Other teams, such as the Philadelphia Warriors, have since moved to other cities. The only remaining original teams are the Knicks and Celtics, which along with the Los Angeles Lakers (formerly of Minneapolis) form the league’s most iconic trio.
#8: 23% of current NBA players were born outside of the US
Basketball was invented by James Naismith, a high school gym teacher in Massachusetts. And it’s always been considered an American game. But what if I told you that almost one quarter of current NBA players were born overseas?
The game has become more popular in Europe, Latin America, China and Australia, and current stars such as Dirk Nowitzki, Tony Parker, Pau Gasol and Manu Ginobili are all foreign imports.
#9: South Korea has produced an NBA player
The NBA has no shortage of foreign-born players, most of which hail from Canada, Argentina and various European countries. Even South Korea, a country not known for athletic prowess, has produced one NBA player.
In 2004 Ha-Seung Jin suited up for the Portland Trail Blazers. He lasted only two seasons in the NBA, but returned home a hero and continues to play basketball professionally.
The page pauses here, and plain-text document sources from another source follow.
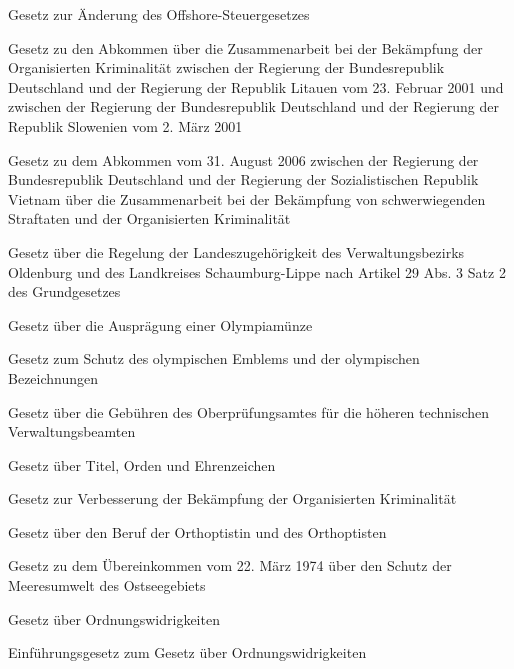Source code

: \item[{OffshStAbkGÄndG}] Gesetz zur Änderung des Offshore-Steuergesetzes

\item[{OKZusAAbkLTU-SVNG}] Gesetz zu den Abkommen über die Zusammenarbeit bei der Bekämpfung der Organisierten Kriminalität zwischen der Regierung der Bundesrepublik Deutschland und der Regierung der Republik Litauen vom 23. Februar 2001 und zwischen der Regierung der Bundesrepublik Deutschland und der Regierung der Republik Slowenien vom 2. März 2001

\item[{OKZusAAbkVNMG}] Gesetz zu dem Abkommen vom 31. August 2006 zwischen der Regierung der Bundesrepublik Deutschland und der Regierung der Sozialistischen Republik Vietnam über die Zusammenarbeit bei der Bekämpfung von schwerwiegenden Straftaten und der Organisierten Kriminalität

\item[{OldenbG}] Gesetz über die Regelung der Landeszugehörigkeit des Verwaltungsbezirks Oldenburg und des Landkreises Schaumburg-Lippe nach Artikel 29 Abs. 3 Satz 2 des Grundgesetzes

\item[{OlympiaMünzG}] Gesetz über die Ausprägung einer Olympiamünze

\item[{OlympSchG}] Gesetz zum Schutz des olympischen Emblems und der olympischen Bezeichnungen

\item[{OPrAGebG}] Gesetz über die Gebühren des Oberprüfungsamtes für die höheren technischen Verwaltungsbeamten

\item[{OrdenG}] Gesetz über Titel, Orden und Ehrenzeichen

\item[{OrgKVerbG}] Gesetz zur Verbesserung der Bekämpfung der Organisierten Kriminalität

\item[{OrthoptG}] Gesetz über den Beruf der Orthoptistin und des Orthoptisten

\item[{OstSUmwSchÜbkG}] Gesetz zu dem Übereinkommen vom 22. März 1974 über den Schutz der Meeresumwelt des Ostseegebiets

\item[{OWiG-1968}] Gesetz über Ordnungswidrigkeiten

\item[{OWiGEG}] Einführungsgesetz zum Gesetz über Ordnungswidrigkeiten

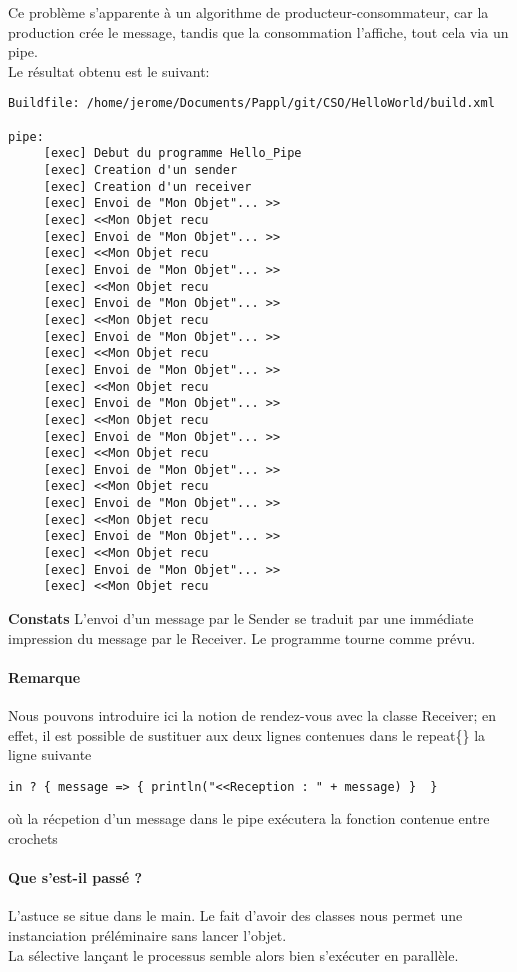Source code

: \documentclass[a4paper,11pt,french]{report}
\begin{document}
Ce problème s'apparente à un algorithme de producteur-consommateur, car la production crée le message, tandis que la consommation l'affiche, tout cela via un pipe.\\
Le résultat obtenu est le suivant:


\begin{lstlisting}[frame=trBL]
Buildfile: /home/jerome/Documents/Pappl/git/CSO/HelloWorld/build.xml

pipe:
     [exec] Debut du programme Hello_Pipe
     [exec] Creation d'un sender
     [exec] Creation d'un receiver
     [exec] Envoi de "Mon Objet"... >>
     [exec] <<Mon Objet recu
     [exec] Envoi de "Mon Objet"... >>
     [exec] <<Mon Objet recu
     [exec] Envoi de "Mon Objet"... >>
     [exec] <<Mon Objet recu
     [exec] Envoi de "Mon Objet"... >>
     [exec] <<Mon Objet recu
     [exec] Envoi de "Mon Objet"... >>
     [exec] <<Mon Objet recu
     [exec] Envoi de "Mon Objet"... >>
     [exec] <<Mon Objet recu
     [exec] Envoi de "Mon Objet"... >>
     [exec] <<Mon Objet recu
     [exec] Envoi de "Mon Objet"... >>
     [exec] <<Mon Objet recu
     [exec] Envoi de "Mon Objet"... >>
     [exec] <<Mon Objet recu
     [exec] Envoi de "Mon Objet"... >>
     [exec] <<Mon Objet recu
     [exec] Envoi de "Mon Objet"... >>
     [exec] <<Mon Objet recu
     [exec] Envoi de "Mon Objet"... >>
     [exec] <<Mon Objet recu
\end{lstlisting}

\bigskip

\textbf{Constats} L'envoi d'un message par le \textsf{Sender} se traduit par une immédiate impression du message par le \textsf{Receiver}. Le programme tourne comme prévu.

\paragraph{Remarque} Nous pouvons introduire ici la notion de rendez-vous avec la classe Receiver; en effet, il est possible de sustituer aux deux lignes contenues dans le \textsf{repeat\{\}} la ligne suivante
\begin{center}
\begin{verbatim}
in ? { message => { println("<<Reception : " + message) }  }
\end{verbatim}
\end{center}
où la récpetion d'un message dans le pipe exécutera la fonction contenue entre crochets


\paragraph{Que s'est-il passé ?} L'astuce se situe dans le \textsf{main}. Le fait d'avoir des classes nous permet une instanciation préléminaire sans lancer l'objet.\\
La sélective lançant le processus semble alors bien s'exécuter en parallèle.\\
\end{document}
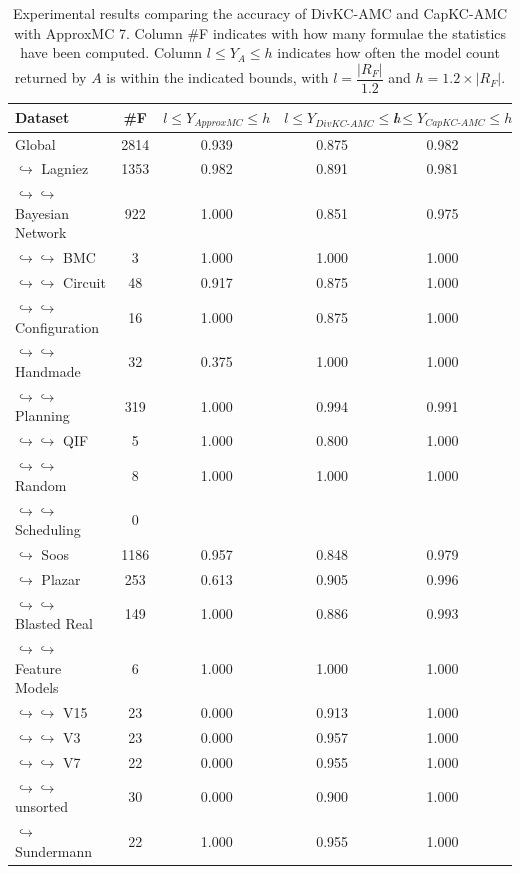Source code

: \documentclass{article}
\newcommand\approxmc[0]{ApproxMC\xspace}
\newcommand\divkcamc[0]{DivKC-AMC\xspace}
\newcommand\capkcamc[0]{CapKC-AMC\xspace}
\begin{document}
    
\begin{table}[h!]
        \centering
            \begin{tabular}{l|c|c|c|c|c}
                Dataset & \#F & $l \leq Y_{\textit{\approxmc}} \leq h$ & $l \leq Y_{\textit{\divkcamc}} \leq h$ & $l \leq Y_{\textit{\capkcamc}} \leq h$ \\ 
                \hline 
Global & 2814 & 0.939 & 0.875 & 0.982 \\
$\hookrightarrow$ Lagniez \cite{D4} & 1353 & 0.982 & 0.891 & 0.981 \\
$\hookrightarrow \hookrightarrow$ Bayesian Network & 922 & 1.000 & 0.851 & 0.975 \\
$\hookrightarrow \hookrightarrow$ BMC & 3 & 1.000 & 1.000 & 1.000 \\
$\hookrightarrow \hookrightarrow$ Circuit & 48 & 0.917 & 0.875 & 1.000 \\
$\hookrightarrow \hookrightarrow$ Configuration & 16 & 1.000 & 0.875 & 1.000 \\
$\hookrightarrow \hookrightarrow$ Handmade & 32 & 0.375 & 1.000 & 1.000 \\
$\hookrightarrow \hookrightarrow$ Planning & 319 & 1.000 & 0.994 & 0.991 \\
$\hookrightarrow \hookrightarrow$ QIF & 5 & 1.000 & 0.800 & 1.000 \\
$\hookrightarrow \hookrightarrow$ Random & 8 & 1.000 & 1.000 & 1.000 \\
$\hookrightarrow \hookrightarrow$ Scheduling & 0 & & & & \\
$\hookrightarrow$ Soos \cite{soos_2024_10449477} & 1186 & 0.957 & 0.848 & 0.979 \\
$\hookrightarrow$ Plazar \cite{Plazar2019} & 253 & 0.613 & 0.905 & 0.996 \\
$\hookrightarrow \hookrightarrow$ Blasted Real & 149 & 1.000 & 0.886 & 0.993 \\
$\hookrightarrow \hookrightarrow$ Feature Models & 6 & 1.000 & 1.000 & 1.000 \\
$\hookrightarrow \hookrightarrow$ V15 & 23 & 0.000 & 0.913 & 1.000 \\
$\hookrightarrow \hookrightarrow$ V3 & 23 & 0.000 & 0.957 & 1.000 \\
$\hookrightarrow \hookrightarrow$ V7 & 22 & 0.000 & 0.955 & 1.000 \\
$\hookrightarrow \hookrightarrow$ unsorted & 30 & 0.000 & 0.900 & 1.000 \\
$\hookrightarrow$ Sundermann \cite{SBK+:SPLC24} & 22 & 1.000 & 0.955 & 1.000 \\
            \end{tabular}
                \caption{Experimental results comparing the accuracy of \divkcamc and \capkcamc with \approxmc7.
            Column \#F indicates with how many formulae the statistics have been computed.
            Column $l \leq Y_{A} \leq h$ indicates how often the model count returned by $A$ is within the indicated bounds, with $l = \dfrac{|R_F|}{1.2}$ and $h = 1.2 \times |R_F|$.
        }
        \label{divkc:tab:appmc:acc}
    \end{table}
\end{document}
#10: Will Perdue won four NBA championships
If you don’t remember Will Perdue, let me refresh your memory. Perdue came into the league in 1988 with a great deal of promise, being a seven-footer with surprising athleticism. He quickly became Michael Jordan’s personal verbal punching bag, being constantly berated for his clumsiness and lack of effort.
While roundly considered a below-average to terrible player, Perdue managed to hang around on the Bulls bench long enough to win three championships, then grab a fourth several years later with the San Antonio Spurs. Perdue was terrible, but unterrible enough to win four titles.